# Thoughts on GluBoost



## Ted iin Michigan (May 1, 2019)

I saw that Ed and Dawn were carrying a new line of CA (GluBoost). I switched from Stick Fast (which I learned on) to E-Z Bond a while back. I had issues with Stick Fast going "bad" over time and am quite satisfied with E-Z Bond but I am always looking for new stuff so I ordered 2 oz plus a can of accelerator. 

Kind of a mixed bag of results. First a disclaimer - I ONLY used thin Glu-Boost which is NOT what they recommend. I've been a "thin only" guy for a long time and thought their instructions to use thin & medium were unnecessary (maybe not). 

First impressions were excellent. I REALLY like the design of the bottle. It's an excellent applicator and even has a little nail in the cap that sticks down into the tip to keep it from clogging. Little things like that make a difference. I'm keeping the bottle whether I use Glu-Boost or something else. The CA went on well. Very fluid application and at first it didn't seem to need much in the way of accelerator. So I did my normal which is 7-8 coats on 2 test pens. 

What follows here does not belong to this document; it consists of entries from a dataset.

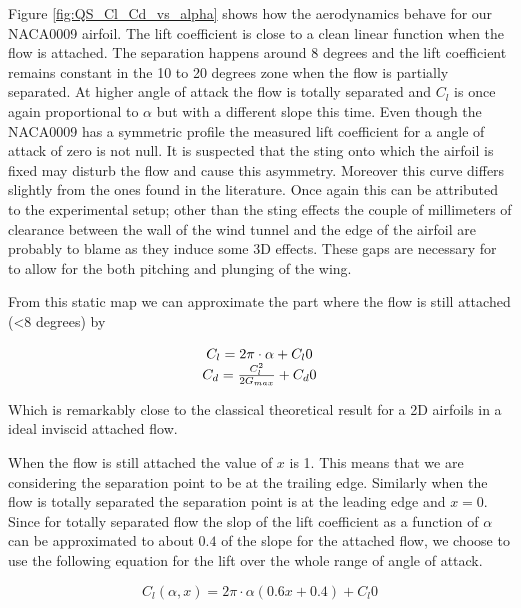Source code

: \par Figure \ref{fig:QS_Cl_Cd_vs_alpha} shows how the aerodynamics behave for our NACA0009 airfoil.
The lift coefficient is close to a clean linear function when the flow is attached.
The separation happens around 8 degrees and the lift coefficient remains constant in the 10 to 20 degrees zone when the flow is partially separated.
At higher angle of attack the flow is totally separated and $C_l$ is once again proportional to $\alpha$ but with a different slope this time.
Even though the NACA0009 has a symmetric profile the measured lift coefficient for a angle of attack of zero is not null.
It is suspected that the sting onto which the airfoil is fixed may disturb the flow and cause this asymmetry.
Moreover this curve differs slightly from the ones found in the literature.
Once again this can be attributed to the experimental setup; other than the sting effects the couple of millimeters of clearance between the wall of the wind tunnel and the edge of the airfoil are probably to blame as they induce some 3D effects.
These gaps are necessary for to allow for the both pitching and plunging of the wing.

\par From this static map we can approximate the part where the flow is still attached (<8 degrees) by 

\begin{equation}
	\begin{array}[c]{c}
		C_l= 2 \pi \cdot \alpha + C_l0 \\
		C_d= \frac{C_l^2}{2G_{max}} + C_d0
	\end{array}
	\label{eqn:attached_Cl_and_Cd_vs_alpha}
\end{equation}

Which is remarkably close to the classical theoretical result for a 2D airfoils in a ideal inviscid attached flow.

When the flow is still attached the value of $x$ is 1. 
This means that we are considering the separation point to be at the trailing edge.
Similarly when the flow is totally separated the separation point is at the leading edge and $x=0$.
Since for totally separated flow the slop of the lift coefficient as a function of $\alpha$ can be approximated to about $0.4$ of the slope for the attached flow, we choose to use the following equation for the lift over the whole range of angle of attack. 


\begin{equation}
	C_l(\alpha,x)=2 \pi \cdot \alpha (0.6 x + 0.4) + C_l0
	\label{eqn:Cl_function}
\end{equation}

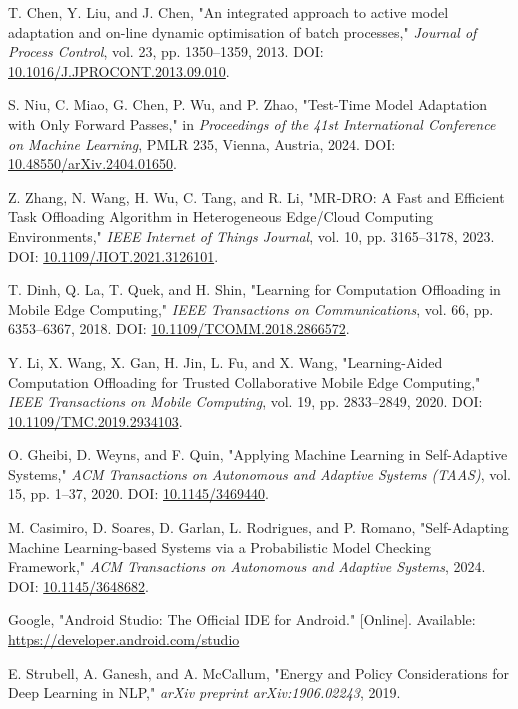 \begin{thebibliography}{00}
T. Chen, Y. Liu, and J. Chen,
"An integrated approach to active model adaptation and on-line dynamic optimisation of batch processes,"
\textit{Journal of Process Control}, vol. 23, pp. 1350--1359, 2013.
DOI: \href{https://doi.org/10.1016/J.JPROCONT.2013.09.010}{10.1016/J.JPROCONT.2013.09.010}.

S. Niu, C. Miao, G. Chen, P. Wu, and P. Zhao,
"Test-Time Model Adaptation with Only Forward Passes,"
in \textit{Proceedings of the 41st International Conference on Machine Learning}, PMLR 235, Vienna, Austria, 2024.
DOI: \href{https://doi.org/10.48550/arXiv.2404.01650}{10.48550/arXiv.2404.01650}.

Z. Zhang, N. Wang, H. Wu, C. Tang, and R. Li,
"MR-DRO: A Fast and Efficient Task Offloading Algorithm in Heterogeneous Edge/Cloud Computing Environments,"
\textit{IEEE Internet of Things Journal}, vol. 10, pp. 3165--3178, 2023.
DOI: \href{https://doi.org/10.1109/JIOT.2021.3126101}{10.1109/JIOT.2021.3126101}.

T. Dinh, Q. La, T. Quek, and H. Shin,
"Learning for Computation Offloading in Mobile Edge Computing,"
\textit{IEEE Transactions on Communications}, vol. 66, pp. 6353--6367, 2018.
DOI: \href{https://doi.org/10.1109/TCOMM.2018.2866572}{10.1109/TCOMM.2018.2866572}.

Y. Li, X. Wang, X. Gan, H. Jin, L. Fu, and X. Wang,
"Learning-Aided Computation Offloading for Trusted Collaborative Mobile Edge Computing,"
\textit{IEEE Transactions on Mobile Computing}, vol. 19, pp. 2833--2849, 2020.
DOI: \href{https://doi.org/10.1109/TMC.2019.2934103}{10.1109/TMC.2019.2934103}.

O. Gheibi, D. Weyns, and F. Quin,
"Applying Machine Learning in Self-Adaptive Systems,"
\textit{ACM Transactions on Autonomous and Adaptive Systems (TAAS)}, vol. 15, pp. 1--37, 2020.
DOI: \href{https://doi.org/10.1145/3469440}{10.1145/3469440}.

M. Casimiro, D. Soares, D. Garlan, L. Rodrigues, and P. Romano,
"Self-Adapting Machine Learning-based Systems via a Probabilistic Model Checking Framework,"
\textit{ACM Transactions on Autonomous and Adaptive Systems}, 2024.
DOI: \href{https://doi.org/10.1145/3648682}{10.1145/3648682}.

Google, "Android Studio: The Official IDE for Android." [Online]. Available: \href{https://developer.android.com/studio}{https://developer.android.com/studio}

E. Strubell, A. Ganesh, and A. McCallum,
"Energy and Policy Considerations for Deep Learning in NLP,"
\textit{arXiv preprint arXiv:1906.02243}, 2019.


\end{thebibliography}
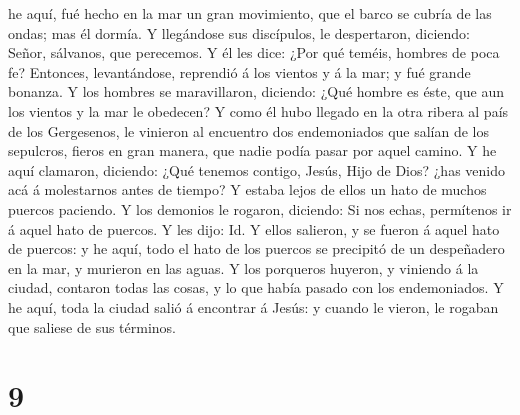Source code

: he aquí, fué hecho en la mar un gran movimiento, que el barco se cubría
de las ondas; mas él dormía.  Y llegándose sus
discípulos, le despertaron, diciendo: Señor, sálvanos, que perecemos.
 Y él les dice: ¿Por qué teméis, hombres de poca fe?
Entonces, levantándose, reprendió á los vientos y á la mar; y fué grande
bonanza.  Y los hombres se maravillaron, diciendo: ¿Qué
hombre es éste, que aun los vientos y la mar le obedecen?
 Y como él hubo llegado en la otra ribera al país de los
Gergesenos, le vinieron al encuentro dos endemoniados que salían de los
sepulcros, fieros en gran manera, que nadie podía pasar por aquel
camino.  Y he aquí clamaron, diciendo: ¿Qué tenemos
contigo, Jesús, Hijo de Dios? ¿has venido acá á molestarnos antes de
tiempo?  Y estaba lejos de ellos un hato de muchos
puercos paciendo.  Y los demonios le rogaron, diciendo:
Si nos echas, permítenos ir á aquel hato de puercos.  Y
les dijo: Id. Y ellos salieron, y se fueron á aquel hato de puercos: y
he aquí, todo el hato de los puercos se precipitó de un despeñadero en
la mar, y murieron en las aguas.  Y los porqueros
huyeron, y viniendo á la ciudad, contaron todas las cosas, y lo que
había pasado con los endemoniados.  Y he aquí, toda la
ciudad salió á encontrar á Jesús: y cuando le vieron, le rogaban que
saliese de sus términos.

\hypertarget{section-8}{%
\section{9}\label{section-8}}

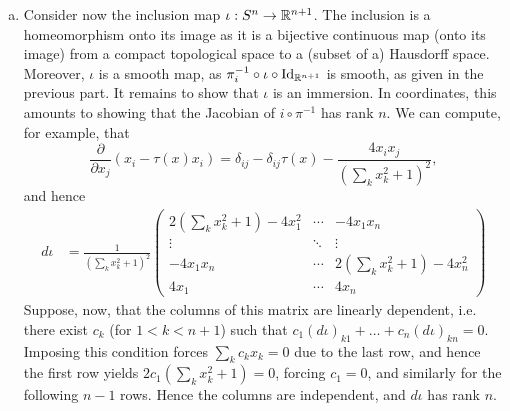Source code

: \documentclass{../mathnotes}
\begin{document}
\begin{enumerate}[(a)]
    \item Consider now the inclusion map $\iota:S^n\to\mathbb{R}^{n+1}$. The inclusion is a homeomorphism onto
        its image as it is a bijective continuous map (onto its image) from a compact topological
        space to a (subset of a) Hausdorff space. Moreover, $\iota$ is a smooth map, as
        $\pi_i^{-1}\circ\iota\circ\operatorname{Id}_{\mathbb{R}^{n+1}}$ is smooth, as given in the previous part.
        It remains to show that $\iota$ is an immersion. In coordinates, this amounts to showing that
        the Jacobian of $i\circ\pi^{-1}$ has rank $n$. We can compute, for example, that
        \[\frac{\partial}{\partial x_j}(x_i-\tau(x)x_i)=\delta_{ij}-\delta_{ij}\tau(x)-\frac{4x_ix_j}{(\sum_k x_k^2+1)^2},\]
        and hence
        \begin{align*}
            d\iota &=
            \frac{1}{(\sum_kx_k^2+1)^2}
            \begin{pmatrix}
                2(\sum_kx_k^2+1)-4x_1^2 & \cdots & - 4x_1x_n\\
                \vdots & \ddots & \vdots\\
                -4x_1x_n & \cdots & 2(\sum_k x_k^2+1)-4x_n^2\\
                4x_1 & \cdots & 4x_n
            \end{pmatrix}
        \end{align*}
        Suppose, now, that the columns of this matrix are linearly dependent, i.e. there exist $c_k$ (for $1<k<n+1$)
        such that $c_1(d\iota)_{k1}+\ldots+c_n(d\iota)_{kn}=0$. Imposing this condition forces $\sum_kc_kx_k=0$
        due to the last row, and hence the first row yields $2c_1(\sum_kx_k^2+1)=0$, forcing $c_1=0$, and similarly
        for the following $n-1$ rows. Hence the columns are independent, and $d\iota$ has rank $n$.
\end{enumerate}
\end{document}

 Then came the learning curve. My normal is to wet sand from 600 through 2000 and then polish to a high gloss. I sanded through the finish on the first 2 pens. Hardly ever have that issue with E-Z Bond. After sanding off and reapplying, I got the high gloss finish I wanted. Just paid attention to insuring each coat was "dry" before proceeding. Which is the next observation: I seemed to need to use a lot of the Glu-Boost accelerator. In fact, I used up a whole can of it on the 2 oz bottle. Actually less than the 2 oz because I experimented with Stick Fast accelerator which seemed to work much better. 

The resulting finish is as good as I get with E-Z Bond. It polishes well and looks to be as hard and durable as I want and expect. 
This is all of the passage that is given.